(Stored data)
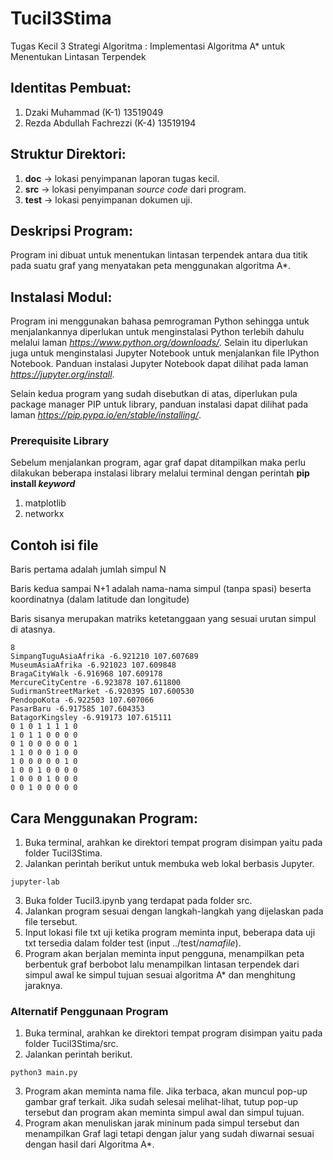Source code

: # Tucil3Stima
Tugas Kecil 3 Strategi Algoritma : Implementasi Algoritma A* untuk Menentukan Lintasan Terpendek

## Identitas Pembuat:
1. Dzaki Muhammad (K-1) 13519049
2. Rezda Abdullah Fachrezzi (K-4) 13519194

## Struktur Direktori:
1. **doc** -> lokasi penyimpanan laporan tugas kecil.
2. **src** -> lokasi penyimpanan *source code* dari program.
3. **test** -> lokasi penyimpanan dokumen uji.

## Deskripsi Program:
Program ini dibuat untuk menentukan lintasan terpendek antara dua titik pada suatu graf yang menyatakan peta menggunakan algoritma A*.

## Instalasi Modul:
Program ini menggunakan bahasa pemrograman Python sehingga untuk menjalankannya diperlukan untuk menginstalasi Python terlebih dahulu melalui laman *https://www.python.org/downloads/*. Selain itu diperlukan juga untuk menginstalasi Jupyter Notebook untuk menjalankan file IPython Notebook. Panduan instalasi Jupyter Notebook dapat dilihat pada laman *https://jupyter.org/install*.

Selain kedua program yang sudah disebutkan di atas, diperlukan pula package manager PIP untuk library, panduan instalasi dapat dilihat pada laman *https://pip.pypa.io/en/stable/installing/*.

### Prerequisite Library
Sebelum menjalankan program, agar graf dapat ditampilkan maka perlu dilakukan beberapa instalasi library
melalui terminal dengan perintah **pip install *keyword***
1. matplotlib
2. networkx

## Contoh isi file
Baris pertama adalah jumlah simpul N

Baris kedua sampai N+1 adalah nama-nama simpul (tanpa spasi) beserta koordinatnya (dalam latitude dan longitude)

Baris sisanya merupakan matriks ketetanggaan yang sesuai urutan simpul di atasnya.
```
8
SimpangTuguAsiaAfrika -6.921210 107.607689
MuseumAsiaAfrika -6.921023 107.609848
BragaCityWalk -6.916968 107.609178
MercureCityCentre -6.923878 107.611800
SudirmanStreetMarket -6.920395 107.600530
PendopoKota -6.922503 107.607066
PasarBaru -6.917585 107.604353
BatagorKingsley -6.919173 107.615111
0 1 0 1 1 1 1 0
1 0 1 1 0 0 0 0
0 1 0 0 0 0 0 1
1 1 0 0 0 1 0 0
1 0 0 0 0 0 1 0
1 0 0 1 0 0 0 0
1 0 0 0 1 0 0 0
0 0 1 0 0 0 0 0
```

## Cara Menggunakan Program:
1. Buka terminal, arahkan ke direktori tempat program disimpan yaitu pada folder Tucil3Stima.
2. Jalankan perintah berikut untuk membuka web lokal berbasis Jupyter.
```
jupyter-lab
```
3. Buka folder Tucil3.ipynb yang terdapat pada folder src.
4. Jalankan program sesuai dengan langkah-langkah yang dijelaskan pada file tersebut.
5. Input lokasi file txt uji ketika program meminta input, beberapa data uji txt tersedia dalam folder test (input ../test/*namafile*).
6. Program akan berjalan meminta input pengguna, menampilkan peta berbentuk graf berbobot lalu menampilkan lintasan terpendek dari simpul awal ke simpul tujuan sesuai algoritma A* dan menghitung jaraknya.

### Alternatif Penggunaan Program
1. Buka terminal, arahkan ke direktori tempat program disimpan yaitu pada folder Tucil3Stima/src.
2. Jalankan perintah berikut.
```
python3 main.py
```
3. Program akan meminta nama file. Jika terbaca, akan muncul pop-up gambar graf terkait. Jika sudah selesai melihat-lihat, tutup pop-up tersebut dan program akan meminta simpul awal dan simpul tujuan.
4. Program akan menuliskan jarak mininum pada simpul tersebut dan menampilkan Graf lagi tetapi dengan jalur yang sudah diwarnai sesuai dengan hasil dari Algoritma A*.
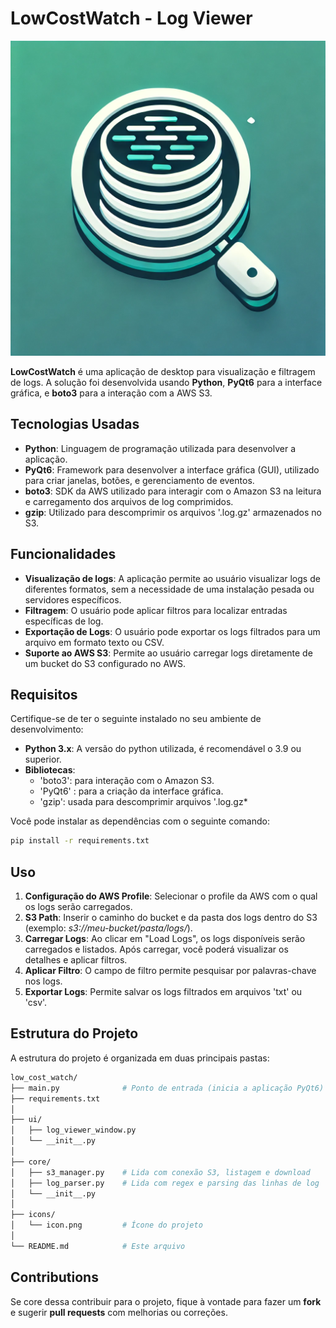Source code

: # LowCostWatch - Log Viewer

![LowCostWatch Icon](icons/icon.png)


**LowCostWatch** é uma aplicação de desktop para visualização e filtragem de logs. A solução foi desenvolvida usando **Python**, **PyQt6** para a interface gráfica, e **boto3** para a interação com a AWS S3.

## Tecnologias Usadas

- **Python**: Linguagem de programação utilizada para desenvolver a aplicação.
- **PyQt6**: Framework para desenvolver a interface gráfica (GUI), utilizado para criar janelas, botões, e gerenciamento de eventos.
- **boto3**: SDK da AWS utilizado para interagir com o Amazon S3 na leitura e carregamento dos arquivos de log comprimidos.
- **gzip**: Utilizado para descomprimir os arquivos '.log.gz' armazenados no S3.

## Funcionalidades

- **Visualização de logs**: A aplicação permite ao usuário visualizar logs de diferentes formatos, sem a necessidade de uma instalação pesada ou servidores específicos.
- **Filtragem**: O usuário pode aplicar filtros para localizar entradas específicas de log.
- **Exportação de Logs**: O usuário pode exportar os logs filtrados para um arquivo em formato texto ou CSV.
- **Suporte ao AWS S3**: Permite ao usuário carregar logs diretamente de um bucket do S3 configurado no AWS.

## Requisitos

Certifique-se de ter o seguinte instalado no seu ambiente de desenvolvimento:
- **Python 3.x**: A versão do python utilizada, é recomendável o 3.9 ou superior.
- **Bibliotecas**:
    - 'boto3': para interação com o Amazon S3.
    - 'PyQt6' : para a criação da interface gráfica.
    - 'gzip': usada para descomprimir arquivos '.log.gz*


Você pode instalar as dependências com o seguinte comando:
```bash
pip install -r requirements.txt
```

## Uso

1. **Configuração do AWS Profile**: Selecionar o profile da AWS com o qual os logs serão carregados.
2. **S3 Path**: Inserir o caminho do bucket e da pasta dos logs dentro do S3 (exemplo: *s3://meu-bucket/pasta/logs/*).
3. **Carregar Logs**: Ao clicar em "Load Logs", os logs disponíveis serão carregados e listados. Após carregar, você poderá visualizar os detalhes e aplicar filtros.
4. **Aplicar Filtro**: O campo de filtro permite pesquisar por palavras-chave nos logs.
5. **Exportar Logs**: Permite salvar os logs filtrados em arquivos 'txt' ou 'csv'.

## Estrutura do Projeto
A estrutura do projeto é organizada em duas principais pastas:

```bash
low_cost_watch/
├── main.py              # Ponto de entrada (inicia a aplicação PyQt6)
├── requirements.txt
│
├── ui/
│   ├── log_viewer_window.py
│   └── __init__.py
│
├── core/
│   ├── s3_manager.py    # Lida com conexão S3, listagem e download
│   ├── log_parser.py    # Lida com regex e parsing das linhas de log
│   └── __init__.py
│
├── icons/
│   └── icon.png         # Ícone do projeto
│
└── README.md            # Este arquivo
```

## Contributions
Se core dessa contribuir para o projeto, fique à vontade para fazer um **fork** e sugerir **pull requests** com melhorias ou correções.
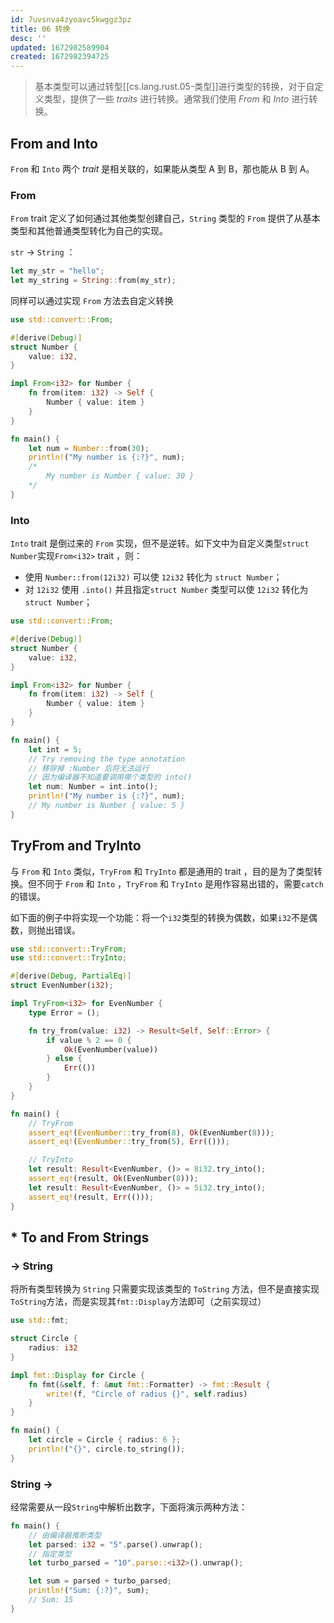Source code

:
 ```yaml
---
id: 7uvsnva4zyoavc5kwggz3pz
title: 06 转换
desc: ''
updated: 1672982589904
created: 1672982394725
---
```




> 基本类型可以通过转型[[cs.lang.rust.05-类型]]进行类型的转换，对于自定义类型，提供了一些 *traits* 进行转换。通常我们使用 *From* 和 *Into* 进行转换。

## From and Into

`From` 和 `Into` 两个 *trait* 是相关联的，如果能从类型 A 到 B，那也能从 B 到 A。

### From

`From` trait 定义了如何通过其他类型创建自己，`String` 类型的 `From` 提供了从基本类型和其他普通类型转化为自己的实现。

 `str` -> `String` ：

```rust
let my_str = "hello";
let my_string = String::from(my_str);
```

同样可以通过实现 `From` 方法去自定义转换

```rust
use std::convert::From;

#[derive(Debug)]
struct Number {
    value: i32,
}

impl From<i32> for Number {
    fn from(item: i32) -> Self {
        Number { value: item }
    }
}

fn main() {
    let num = Number::from(30);
    println!("My number is {:?}", num);
    /*
    	My number is Number { value: 30 }
    */
}
```



### Into

`Into` trait 是倒过来的 `From` 实现，但不是逆转。如下文中为自定义类型`struct Number`实现`From<i32>` trait ，则：

- 使用 `Number::from(12i32)` 可以使 `12i32` 转化为 `struct Number`；
- 对 `12i32` 使用 `.into()` 并且指定`struct Number` 类型可以使 `12i32` 转化为 `struct Number`；

```rust
use std::convert::From;

#[derive(Debug)]
struct Number {
    value: i32,
}

impl From<i32> for Number {
    fn from(item: i32) -> Self {
        Number { value: item }
    }
}

fn main() {
    let int = 5;
    // Try removing the type annotation
    // 移除掉 :Number 后将无法运行
    // 因为编译器不知道要调用哪个类型的 into()
    let num: Number = int.into();
    println!("My number is {:?}", num);
    // My number is Number { value: 5 }
}
```



## TryFrom and TryInto

与 `From` 和 `Into` 类似，`TryFrom` 和 `TryInto` 都是通用的 trait ，目的是为了类型转换。但不同于 `From` 和 `Into` ，`TryFrom` 和 `TryInto` 是用作容易出错的，需要`catch`的错误。

如下面的例子中将实现一个功能：将一个`i32`类型的转换为偶数，如果`i32`不是偶数，则抛出错误。

```rust
use std::convert::TryFrom;
use std::convert::TryInto;

#[derive(Debug, PartialEq)]
struct EvenNumber(i32);

impl TryFrom<i32> for EvenNumber {
    type Error = ();

    fn try_from(value: i32) -> Result<Self, Self::Error> {
        if value % 2 == 0 {
            Ok(EvenNumber(value))
        } else {
            Err(())
        }
    }
}

fn main() {
    // TryFrom
    assert_eq!(EvenNumber::try_from(8), Ok(EvenNumber(8)));
    assert_eq!(EvenNumber::try_from(5), Err(()));

    // TryInto
    let result: Result<EvenNumber, ()> = 8i32.try_into();
    assert_eq!(result, Ok(EvenNumber(8)));
    let result: Result<EvenNumber, ()> = 5i32.try_into();
    assert_eq!(result, Err(()));
}
```



## * To and From Strings

### -> String

将所有类型转换为 `String` 只需要实现该类型的 `ToString` 方法，但不是直接实现`ToString`方法，而是实现其`fmt::Display`方法即可（之前实现过）

```rust
use std::fmt;

struct Circle {
    radius: i32
}

impl fmt::Display for Circle {
    fn fmt(&self, f: &mut fmt::Formatter) -> fmt::Result {
        write!(f, "Circle of radius {}", self.radius)
    }
}

fn main() {
    let circle = Circle { radius: 6 };
    println!("{}", circle.to_string());
}
```



### String -> 

经常需要从一段`String`中解析出数字，下面将演示两种方法：

```rust
fn main() {
    // 由编译器推断类型
    let parsed: i32 = "5".parse().unwrap();
    // 指定类型
    let turbo_parsed = "10".parse::<i32>().unwrap();

    let sum = parsed + turbo_parsed;
    println!("Sum: {:?}", sum);
    // Sum: 15
}
```

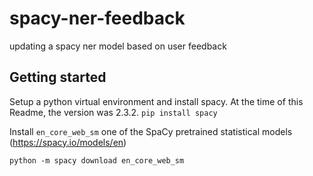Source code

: # spacy-ner-feedback
updating a spacy ner model based on user feedback

## Getting started
Setup a python virtual environment and install spacy.  At the time of this Readme, the version was 2.3.2.
```pip install spacy```  

Install `en_core_web_sm` one of the SpaCy pretrained statistical models (https://spacy.io/models/en)

```python -m spacy download en_core_web_sm```


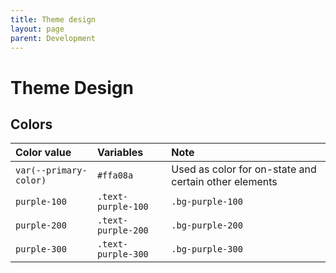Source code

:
 ```yaml
---
title: Theme design
layout: page
parent: Development
---
```


# Theme Design


## Colors

| Color value    | Variables   | Note |
|:---------------|:---------------------|:-------------------------|
| <span class="d-inline-block p-2 mr-1 v-align-middle peach-000"></span> `var(--primary-color)` | `#ffa08a` | Used as color for on-state and certain other elements |
| <span class="d-inline-block p-2 mr-1 v-align-middle bg-purple-100"></span> `purple-100` | `.text-purple-100` | `.bg-purple-100` |
| <span class="d-inline-block p-2 mr-1 v-align-middle bg-purple-200"></span> `purple-200` | `.text-purple-200` | `.bg-purple-200` |
| <span class="d-inline-block p-2 mr-1 v-align-middle bg-purple-300"></span> `purple-300` | `.text-purple-300` | `.bg-purple-300` |

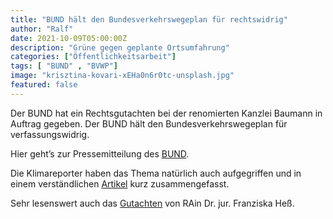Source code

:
 ```yaml
---
title: "BUND hält den Bundesverkehrswegeplan für rechtswidrig"
author: "Ralf"
date: 2021-10-09T05:00:00Z
description: "Grüne gegen geplante Ortsumfahrung"
categories: ["Öffentlichkeitsarbeit"]
tags: [ "BUND" , "BVWP"]
image: "krisztina-kovari-xEHa0n6r0tc-unsplash.jpg"
featured: false
---
```

Der BUND hat ein Rechtsgutachten bei der renomierten Kanzlei Baumann in Auftrag gegeben. Der BUND hält den Bundesverkehrswegeplan für verfassungswidrig.

Hier geht’s zur Pressemitteilung des [BUND](https://www.bund.net/service/presse/pressemitteilungen/detail/news/bund-rechtsgutachten-bundesverkehrswegeplan-ist-verfassungswidrig-neue-bundesregierung-muss-fernstrassenbau-sofort-stoppen/).

Die Klimareporter haben das Thema natürlich auch aufgegriffen und in einem verständlichen [Artikel](https://www.klimareporter.de/verkehr/bund-haelt-bundesverkehrswegplan-fuer-verfassungswidrig) kurz zusammengefasst.

Sehr lesenswert auch das [Gutachten](https://www.bund.net/fileadmin/user_upload_bund/publikationen/mobilitaet/mobilitaet_bvwp_2030_rechtsgutachten.pdf) von RAin Dr. jur. Franziska Heß.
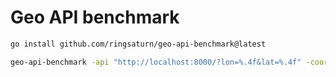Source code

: # Geo API benchmark

```bash
go install github.com/ringsaturn/geo-api-benchmark@latest
```

```bash
geo-api-benchmark -api "http://localhost:8000/?lon=%.4f&lat=%.4f" -coords lon,lat -qps 2000 -threads 100 -runs 1000 -timeout 1 -country JP
```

▶ _Activity_
Copy each line from the data above that includes "println".

▶ _Output of the exercise_
    println!("My number is {:?}", num);
    println!("My number is {:?}", num);
    println!("{}", circle.to_string());
    println!("Sum: {:?}", sum);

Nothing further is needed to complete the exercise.